__Directions__
Your answer should be the lines below from the one holding "then let me" through the one holding "gaming with her", copied exactly and with nothing else.

__Exercise inputs__
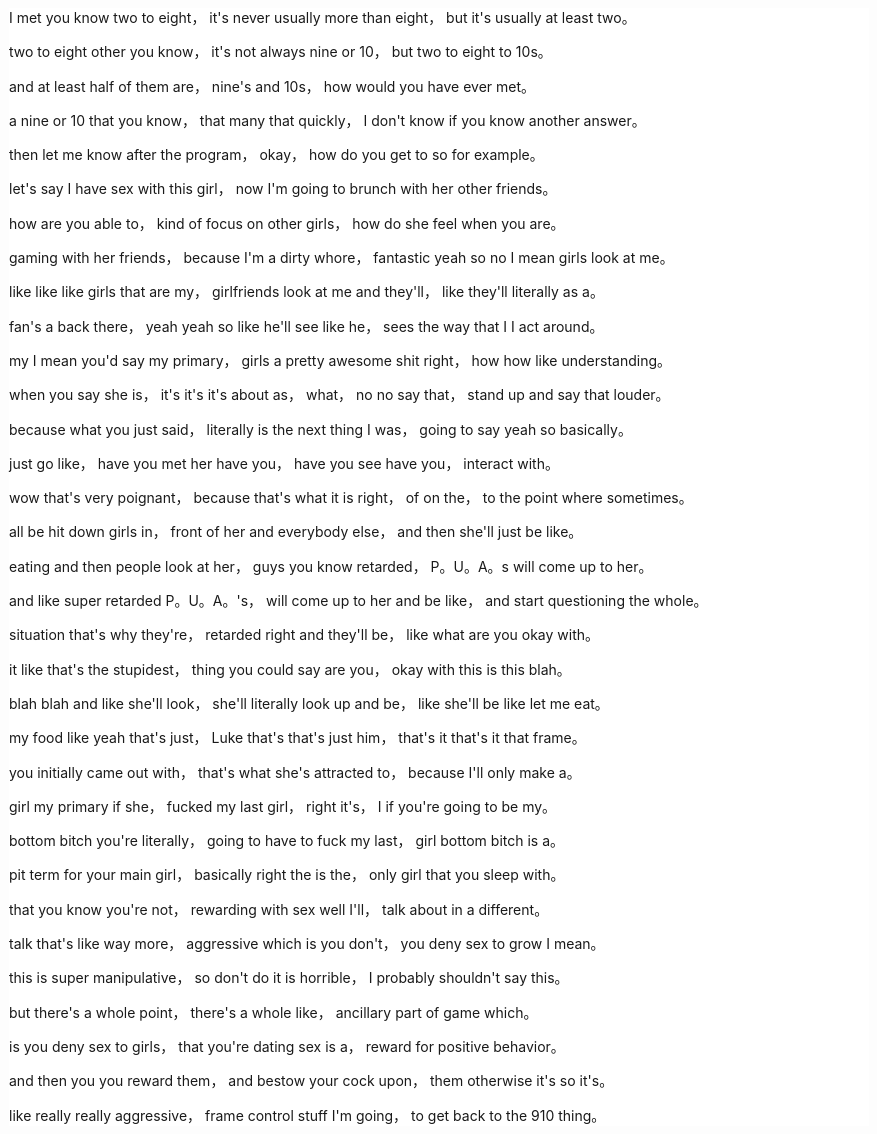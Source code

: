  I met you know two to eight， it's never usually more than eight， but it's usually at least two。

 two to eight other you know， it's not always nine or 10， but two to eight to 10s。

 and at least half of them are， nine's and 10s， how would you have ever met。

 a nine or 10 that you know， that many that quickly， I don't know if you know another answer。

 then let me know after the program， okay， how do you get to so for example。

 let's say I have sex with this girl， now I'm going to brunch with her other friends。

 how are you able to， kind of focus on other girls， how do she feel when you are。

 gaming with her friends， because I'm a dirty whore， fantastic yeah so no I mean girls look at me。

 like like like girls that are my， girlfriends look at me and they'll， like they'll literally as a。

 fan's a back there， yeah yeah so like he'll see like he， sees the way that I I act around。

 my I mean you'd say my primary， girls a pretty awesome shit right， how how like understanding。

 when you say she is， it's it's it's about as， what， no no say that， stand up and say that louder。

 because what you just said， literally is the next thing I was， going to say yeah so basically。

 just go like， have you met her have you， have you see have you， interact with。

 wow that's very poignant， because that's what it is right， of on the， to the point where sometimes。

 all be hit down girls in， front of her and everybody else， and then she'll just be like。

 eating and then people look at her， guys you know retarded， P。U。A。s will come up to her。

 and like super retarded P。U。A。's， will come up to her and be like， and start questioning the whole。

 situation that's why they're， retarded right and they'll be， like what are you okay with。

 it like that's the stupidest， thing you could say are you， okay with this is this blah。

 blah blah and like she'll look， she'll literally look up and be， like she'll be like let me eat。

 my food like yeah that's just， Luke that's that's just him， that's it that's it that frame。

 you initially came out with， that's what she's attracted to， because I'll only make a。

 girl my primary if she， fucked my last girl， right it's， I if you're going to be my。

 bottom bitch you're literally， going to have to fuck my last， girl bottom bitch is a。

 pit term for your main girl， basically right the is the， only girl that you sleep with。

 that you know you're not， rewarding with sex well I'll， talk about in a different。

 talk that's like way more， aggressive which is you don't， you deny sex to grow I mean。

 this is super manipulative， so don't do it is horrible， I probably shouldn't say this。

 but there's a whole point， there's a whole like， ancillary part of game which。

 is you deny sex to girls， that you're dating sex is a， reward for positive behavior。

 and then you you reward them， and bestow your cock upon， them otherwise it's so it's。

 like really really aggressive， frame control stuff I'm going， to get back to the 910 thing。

__Task answer__
 then let me know after the program， okay， how do you get to so for example。

 let's say I have sex with this girl， now I'm going to brunch with her other friends。

 how are you able to， kind of focus on other girls， how do she feel when you are。

 gaming with her friends， because I'm a dirty whore， fantastic yeah so no I mean girls look at me。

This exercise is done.